* _Plain-text document sources_:
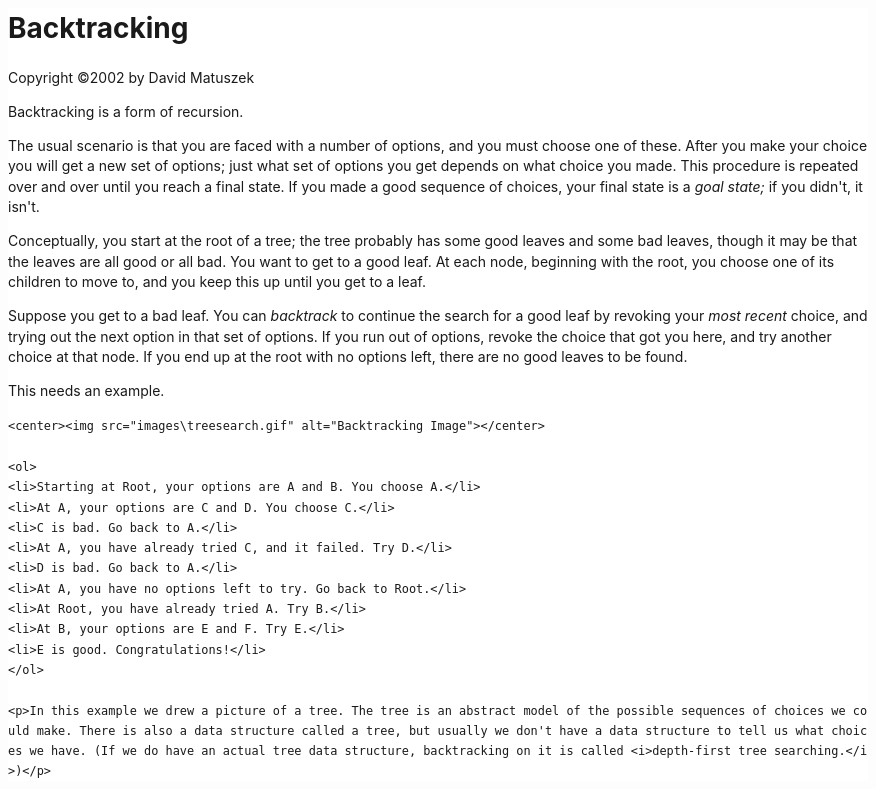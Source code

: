 <!DOCTYPE html>
<html lang="en">
<head>
    <meta charset="UTF-8">
    <meta http-equiv="X-UA-Compatible" content="IE=edge">
    <meta name="viewport" content="width=device-width, initial-scale=1.0">
    <link rel="icon" href="images\backtrack_icon.jpg">
    <title>Backtracking</title>
</head>
<body>
    <h1>Backtracking</h1>
    <p>Copyright ©2002 by David Matuszek</p>
    <p>Backtracking is a form of recursion.</p>
    <p>The usual scenario is that you are faced with a number of options, and you must choose one of these. After you make your choice you will get a new set of options; just what set of options you get depends on what choice you made. This procedure is repeated over and over until you reach a final state. If you made a good sequence of choices, your final state is a <i>goal state;</i> if you didn't, it isn't.</p>
    <p>Conceptually, you start at the root of a tree; the tree probably has some good leaves and some bad leaves, though it may be that the leaves are all good or all bad. You want to get to a good leaf. At each node, beginning with the root, you choose one of its children to move to, and you keep this up until you get to a leaf.</p>
    <p>Suppose you get to a bad leaf. You can <i>backtrack</i> to continue the search for a good leaf by revoking your <i>most recent</i> choice, and trying out the next option in that set of options. If you run out of options, revoke the choice that got you here, and try another choice at that node. If you end up at the root with no options left, there are no good leaves to be found.</p>
    <p>This needs an example.</p>

    <center><img src="images\treesearch.gif" alt="Backtracking Image"></center>

    <ol>
    <li>Starting at Root, your options are A and B. You choose A.</li>
    <li>At A, your options are C and D. You choose C.</li>
    <li>C is bad. Go back to A.</li>
    <li>At A, you have already tried C, and it failed. Try D.</li>
    <li>D is bad. Go back to A.</li>
    <li>At A, you have no options left to try. Go back to Root.</li>
    <li>At Root, you have already tried A. Try B.</li>
    <li>At B, your options are E and F. Try E.</li>
    <li>E is good. Congratulations!</li>
    </ol>

    <p>In this example we drew a picture of a tree. The tree is an abstract model of the possible sequences of choices we could make. There is also a data structure called a tree, but usually we don't have a data structure to tell us what choices we have. (If we do have an actual tree data structure, backtracking on it is called <i>depth-first tree searching.</i>)</p>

* _Try it_: Wherever the word "already" appears in a line of the data, copy that line.

* _Expected answer_:
    <li>At A, you have already tried C, and it failed. Try D.</li>
    <li>At Root, you have already tried A. Try B.</li>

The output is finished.